USCIS lists a number of situations where it can deny filings outright:
Statutory denials: This is where the person has “no legal basis for the benefit/request sought, or submits a request for a benefit or relief under a program that has been terminated.” This might include a waiver application where the person does not have a qualifying relative on which to base the waiver (such as a spouse or parent who is a US citizen or lawful permanent resident). Therefore, if a person committed fraud, and submitted a fraud waiver without having a qualifying relative, there is no statutory basis for the filing of a waiver application.
Denials based on lack of sufficient initial evidence: This is a scary and critical change in policy. If all the required initial evidence is not submitted at the time of filing, USCIS can deny the benefit outright without issuing an RFE. This could include a marital petition, but the couple accidentally forgot to include a marriage contract; a family petition and they forgot the birth certificate; or an adjustment of status application (Form I – 485), and they forgot to include the affidavit of support. An outright denial could also be issued when the officer believes there was insufficient supporting evidence. This could include a hardship waiver, but the officer believed not enough evidence of extreme hardship was submitted. Rather than issuing an RFE asking for more evidence, they can deny outright. Similarly, if a person files a request for an extension of status for a visitor’s visa, and the officer believes they did not provide enough evidence to justify the extension, the extension request can be denied outright.
And the consequences could be severe!

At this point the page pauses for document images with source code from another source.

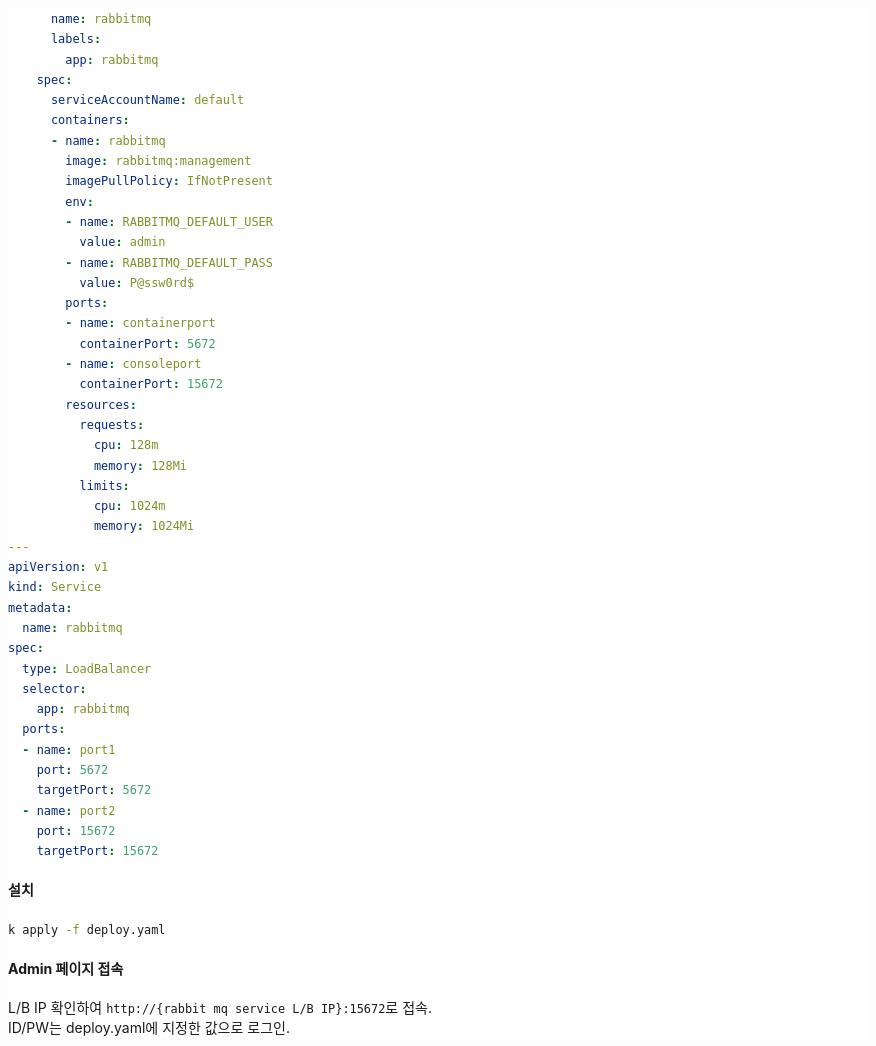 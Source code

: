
 ```yaml
      name: rabbitmq
      labels:
        app: rabbitmq
    spec:
      serviceAccountName: default
      containers:
      - name: rabbitmq
        image: rabbitmq:management
        imagePullPolicy: IfNotPresent
        env:
        - name: RABBITMQ_DEFAULT_USER
          value: admin
        - name: RABBITMQ_DEFAULT_PASS
          value: P@ssw0rd$
        ports:
        - name: containerport
          containerPort: 5672
        - name: consoleport
          containerPort: 15672
        resources:
          requests:
            cpu: 128m
            memory: 128Mi
          limits:
            cpu: 1024m
            memory: 1024Mi
---
apiVersion: v1
kind: Service
metadata:
  name: rabbitmq
spec:
  type: LoadBalancer
  selector:
    app: rabbitmq
  ports:
  - name: port1
    port: 5672
    targetPort: 5672
  - name: port2
    port: 15672
    targetPort: 15672
```

#### 설치
```bash
k apply -f deploy.yaml
```

#### Admin 페이지 접속
L/B IP 확인하여 `http://{rabbit mq service L/B IP}:15672`로 접속.  
ID/PW는 deploy.yaml에 지정한 값으로 로그인.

With a denial, a person could be considered out of status, and USCIS could issue a notice to appear (NTA), placing that person in deportation. Given the backlogs in the immigration courts, it could take months or years for the person to get a hearing date. Or, the person might have to file a motion to reopen or reconsider, costing additional time and expense for something as insignificant as not including a marriage contract or birth certificate on the initial filing.
While the USCIS was supposed to be the “benefits” branch of the Department of Homeland Security, tasked with the job of looking for ways to approve cases, it now appears just the opposite is true: USCIS is looking for ways to deny cases. That’s why it is all the more important that you consider having an attorney assist you with your immigration case, as the stakes are so high if any little mistake or oversight is made, it could result in your going out of status, or even being placed in deportation.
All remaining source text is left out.